AWS already works with several major model builders, including Anthropic (Claude), Meta (Llama), Mistral AI, Stability AI (Stable Diffusion) and DeepSeek. Adding OpenAI to that list means AWS is turning into the builder’s platform of choice — an open ecosystem where developers can pick the best model for their needs and build AI applications across them.
By keeping its platform open rather than backing a single model, AWS is betting that being the most flexible infrastructure provider will make it the default cloud for AI innovation worldwide.
3. The UK/EU View: Sovereignty in the Cloud
For the UK and Europe, this deal highlights an uncomfortable truth: much of the world’s AI now runs on infrastructure owned and operated by a handful of US tech giants.
Under UK GDPR and the EU’s upcoming AI Act, organisations are expected to know where their data lives and who controls it. If AI models or the systems that use them, depend entirely on foreign cloud providers, that control becomes murky.
For businesses, governments, and regulators in Europe, the challenge will be to balance the convenience and power of hyperscale clouds with the need for digital sovereignty making sure critical data, algorithms, and infrastructure remain under trustworthy oversight.
4. What Businesses Should Think About
This deal doesn’t just affect Silicon Valley it will ripple across every sector using AI, from construction to healthcare.
Here’s what CIOs and digital leaders should consider now:
Check your cloud dependence. If your AI tools or data pipelines run on just one provider, review what would happen if that provider suffered an outage, raised prices, or changed terms.
Plan for scale. The next generation of AI models will demand far more compute power. Organisations may need to rethink infrastructure budgets or explore hybrid and sovereign options.
Governance and compliance. Map where your data and models are processed, and align this with UK/EU laws on privacy, accountability, and explainability.
Budget for power and resilience. Big AI equals big bills — both in compute costs and energy consumption. Model efficiency will become a major factor in sustainability and cost control.
5. Risks and Constraints
Financial exposure. A $38 billion commitment means both sides are betting big. If AI adoption slows or costs rise, returns may take years to materialise.
Chip supply. The deal depends heavily on NVIDIA GPUs, which are in global shortage. Export controls or supply issues could delay rollout.

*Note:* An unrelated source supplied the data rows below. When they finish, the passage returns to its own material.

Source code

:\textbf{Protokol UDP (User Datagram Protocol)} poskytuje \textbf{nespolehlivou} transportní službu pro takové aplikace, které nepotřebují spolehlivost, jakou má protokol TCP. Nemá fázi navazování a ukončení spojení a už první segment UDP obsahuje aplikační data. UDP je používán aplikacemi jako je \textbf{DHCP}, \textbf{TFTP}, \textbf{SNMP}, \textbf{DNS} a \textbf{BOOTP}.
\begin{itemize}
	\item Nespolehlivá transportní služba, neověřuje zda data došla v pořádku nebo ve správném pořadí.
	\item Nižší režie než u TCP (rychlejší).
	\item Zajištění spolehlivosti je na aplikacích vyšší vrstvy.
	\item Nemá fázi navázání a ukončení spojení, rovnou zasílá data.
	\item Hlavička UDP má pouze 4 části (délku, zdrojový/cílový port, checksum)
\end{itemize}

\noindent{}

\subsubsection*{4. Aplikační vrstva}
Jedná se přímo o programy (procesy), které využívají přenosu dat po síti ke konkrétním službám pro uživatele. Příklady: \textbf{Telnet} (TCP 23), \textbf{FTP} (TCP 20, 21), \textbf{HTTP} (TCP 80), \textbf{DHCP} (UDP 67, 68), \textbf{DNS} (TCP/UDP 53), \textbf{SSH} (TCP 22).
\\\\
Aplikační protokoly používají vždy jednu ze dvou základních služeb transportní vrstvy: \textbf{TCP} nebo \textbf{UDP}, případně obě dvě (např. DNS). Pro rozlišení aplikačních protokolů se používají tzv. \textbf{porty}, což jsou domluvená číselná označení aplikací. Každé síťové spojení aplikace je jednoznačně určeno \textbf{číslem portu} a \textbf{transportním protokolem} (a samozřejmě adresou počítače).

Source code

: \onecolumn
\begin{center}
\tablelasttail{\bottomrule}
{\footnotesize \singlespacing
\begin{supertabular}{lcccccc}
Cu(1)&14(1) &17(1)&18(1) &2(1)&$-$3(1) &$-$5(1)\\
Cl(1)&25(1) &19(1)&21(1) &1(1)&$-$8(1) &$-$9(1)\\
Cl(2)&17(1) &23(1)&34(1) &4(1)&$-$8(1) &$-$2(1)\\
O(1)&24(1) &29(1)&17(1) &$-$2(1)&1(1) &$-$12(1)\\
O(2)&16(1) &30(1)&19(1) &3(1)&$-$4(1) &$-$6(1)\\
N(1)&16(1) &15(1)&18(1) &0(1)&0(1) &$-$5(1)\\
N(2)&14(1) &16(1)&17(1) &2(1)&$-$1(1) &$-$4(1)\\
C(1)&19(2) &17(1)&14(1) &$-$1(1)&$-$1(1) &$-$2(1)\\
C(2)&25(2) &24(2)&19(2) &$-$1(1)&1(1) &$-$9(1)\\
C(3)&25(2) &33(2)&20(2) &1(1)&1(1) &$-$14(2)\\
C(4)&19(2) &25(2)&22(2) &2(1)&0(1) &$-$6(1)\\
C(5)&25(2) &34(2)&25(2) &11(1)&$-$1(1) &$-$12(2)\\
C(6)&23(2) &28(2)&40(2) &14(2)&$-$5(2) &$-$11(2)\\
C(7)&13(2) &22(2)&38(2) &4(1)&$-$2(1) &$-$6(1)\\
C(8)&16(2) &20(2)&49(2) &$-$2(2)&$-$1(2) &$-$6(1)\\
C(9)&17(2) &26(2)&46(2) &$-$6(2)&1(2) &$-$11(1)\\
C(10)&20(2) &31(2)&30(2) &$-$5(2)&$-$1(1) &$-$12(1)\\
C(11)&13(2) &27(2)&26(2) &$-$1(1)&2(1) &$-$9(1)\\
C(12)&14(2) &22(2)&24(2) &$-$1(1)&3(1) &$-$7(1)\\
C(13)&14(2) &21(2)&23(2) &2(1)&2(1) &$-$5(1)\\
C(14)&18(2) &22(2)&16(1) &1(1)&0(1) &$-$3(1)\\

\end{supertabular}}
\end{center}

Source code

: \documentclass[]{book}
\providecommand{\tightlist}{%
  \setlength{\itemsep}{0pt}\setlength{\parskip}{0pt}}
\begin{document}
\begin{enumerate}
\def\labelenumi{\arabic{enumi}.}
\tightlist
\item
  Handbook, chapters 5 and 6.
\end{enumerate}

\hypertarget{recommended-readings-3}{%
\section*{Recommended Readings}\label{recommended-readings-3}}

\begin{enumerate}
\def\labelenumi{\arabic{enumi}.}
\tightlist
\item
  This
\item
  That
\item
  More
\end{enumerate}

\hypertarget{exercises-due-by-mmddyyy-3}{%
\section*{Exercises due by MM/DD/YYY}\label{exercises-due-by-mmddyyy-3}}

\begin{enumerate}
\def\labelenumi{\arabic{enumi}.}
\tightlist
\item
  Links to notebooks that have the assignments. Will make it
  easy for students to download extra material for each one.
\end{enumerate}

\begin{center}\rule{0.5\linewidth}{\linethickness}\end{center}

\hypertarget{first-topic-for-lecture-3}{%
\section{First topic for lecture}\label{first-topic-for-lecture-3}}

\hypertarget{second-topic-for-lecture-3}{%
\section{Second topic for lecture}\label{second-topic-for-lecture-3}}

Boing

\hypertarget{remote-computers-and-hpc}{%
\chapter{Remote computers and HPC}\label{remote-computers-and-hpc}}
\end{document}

Concentration risk — and the limits of multi-cloud resilience. While several hyperscale providers now compete, including AWS, Microsoft Azure, and Oracle Cloud, true workload distribution still depends on the resilience architecture within OpenAI itself. Multi-cloud capability isn’t automatic; it requires deep integration across infrastructure, orchestration, and data pipelines. If OpenAI can shift workloads between clouds, that would strengthen continuity for enterprises relying on its models. But if its systems remain tuned to one provider, a single point of failure persists — meaning that even with multiple providers, systemic concentration risk still exists, especially given the dependency on NVIDIA hardware.
Regulatory scrutiny. With so much AI capacity concentrated among a few American giants, competition authorities in the UK and EU are likely to take a closer look at market fairness and access.
6. What Happens Next
The next few years will likely see AWS expand data-centre capacity across the UK and Europe to meet growing AI demand. Expect new energy-intensive facilities, more GPUs, and local compliance zones designed to meet regional data-protection laws.
For OpenAI, the test will be whether this infrastructure can deliver faster, s
afer, and more reliable AI systems — without running into the scaling problems that come with size and complexity.
And for everyone else? It’s a reminder that AI doesn’t live “in the cloud”, it lives in data centres, on chips, and inside the networks that connect them. Whoever builds and controls that infrastructure will hold a key to the next era of digital power.